══ DATA FOR PROCESSING ══

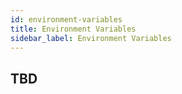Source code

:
 ```yaml
---
id: environment-variables
title: Environment Variables
sidebar_label: Environment Variables
---
```


## TBD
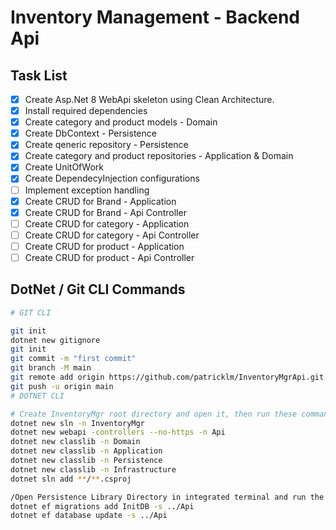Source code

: # Inventory Management - Backend Api

## Task List

- [x] Create Asp.Net 8 WebApi skeleton using Clean Architecture.
- [x] Install required dependencies
- [x] Create category and product models - Domain
- [x] Create DbContext - Persistence
- [x] Create qeneric repository - Persistence
- [x] Create category and product repositories - Application & Domain
- [x] Create UnitOfWork
- [x] Create DependecyInjection configurations
- [ ] Implement exception handling
- [x] Create CRUD for Brand - Application
- [x] Create CRUD for Brand - Api Controller
- [ ] Create CRUD for category - Application
- [ ] Create CRUD for category - Api Controller
- [ ] Create CRUD for product - Application
- [ ] Create CRUD for product - Api Controller

## DotNet / Git CLI Commands

```sh
# GIT CLI

git init
dotnet new gitignore
git init
git commit -m "first commit"
git branch -M main
git remote add origin https://github.com/patricklm/InventoryMgrApi.git
git push -u origin main
# DOTNET CLI

# Create InventoryMgr root directory and open it, then run these commands
dotnet new sln -n InventoryMgr
dotnet new webapi -controllers --no-https -n Api
dotnet new classlib -n Domain
dotnet new classlib -n Application
dotnet new classlib -n Persistence
dotnet new classlib -n Infrastructure
dotnet sln add **/**.csproj

/Open Persistence Library Directory in integrated terminal and run the following dotnet cli
dotnet ef migrations add InitDB -s ../Api
dotnet ef database update -s ../Api
```
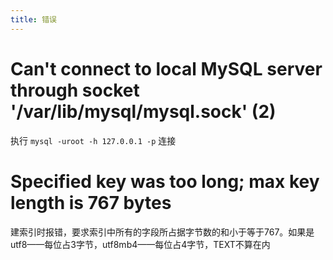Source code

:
 ```yaml
---
title: 错误
---
```


#  Can't connect to local MySQL server through socket '/var/lib/mysql/mysql.sock' (2)
执行 `mysql -uroot -h 127.0.0.1 -p` 连接

# Specified key was too long; max key length is 767 bytes
建索引时报错，要求索引中所有的字段所占据字节数的和小于等于767。如果是utf8——每位占3字节，utf8mb4——每位占4字节，TEXT不算在内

═══

### REQUIRED ACTION:
Could every entry above be printed again exactly, images excluded?

### EXERCISE ANSWER:
Source code

:
 ```yaml
---
id: environment-variables
title: Environment Variables
sidebar_label: Environment Variables
---
```


## TBD
Source code

: # Inventory Management - Backend Api

## Task List

- [x] Create Asp.Net 8 WebApi skeleton using Clean Architecture.
- [x] Install required dependencies
- [x] Create category and product models - Domain
- [x] Create DbContext - Persistence
- [x] Create qeneric repository - Persistence
- [x] Create category and product repositories - Application & Domain
- [x] Create UnitOfWork
- [x] Create DependecyInjection configurations
- [ ] Implement exception handling
- [x] Create CRUD for Brand - Application
- [x] Create CRUD for Brand - Api Controller
- [ ] Create CRUD for category - Application
- [ ] Create CRUD for category - Api Controller
- [ ] Create CRUD for product - Application
- [ ] Create CRUD for product - Api Controller

## DotNet / Git CLI Commands

```sh
# GIT CLI

git init
dotnet new gitignore
git init
git commit -m "first commit"
git branch -M main
git remote add origin https://github.com/patricklm/InventoryMgrApi.git
git push -u origin main
# DOTNET CLI

# Create InventoryMgr root directory and open it, then run these commands
dotnet new sln -n InventoryMgr
dotnet new webapi -controllers --no-https -n Api
dotnet new classlib -n Domain
dotnet new classlib -n Application
dotnet new classlib -n Persistence
dotnet new classlib -n Infrastructure
dotnet sln add **/**.csproj

/Open Persistence Library Directory in integrated terminal and run the following dotnet cli
dotnet ef migrations add InitDB -s ../Api
dotnet ef database update -s ../Api
```
Source code

:
 ```yaml
---
title: 错误
---
```


#  Can't connect to local MySQL server through socket '/var/lib/mysql/mysql.sock' (2)
执行 `mysql -uroot -h 127.0.0.1 -p` 连接

# Specified key was too long; max key length is 767 bytes
建索引时报错，要求索引中所有的字段所占据字节数的和小于等于767。如果是utf8——每位占3字节，utf8mb4——每位占4字节，TEXT不算在内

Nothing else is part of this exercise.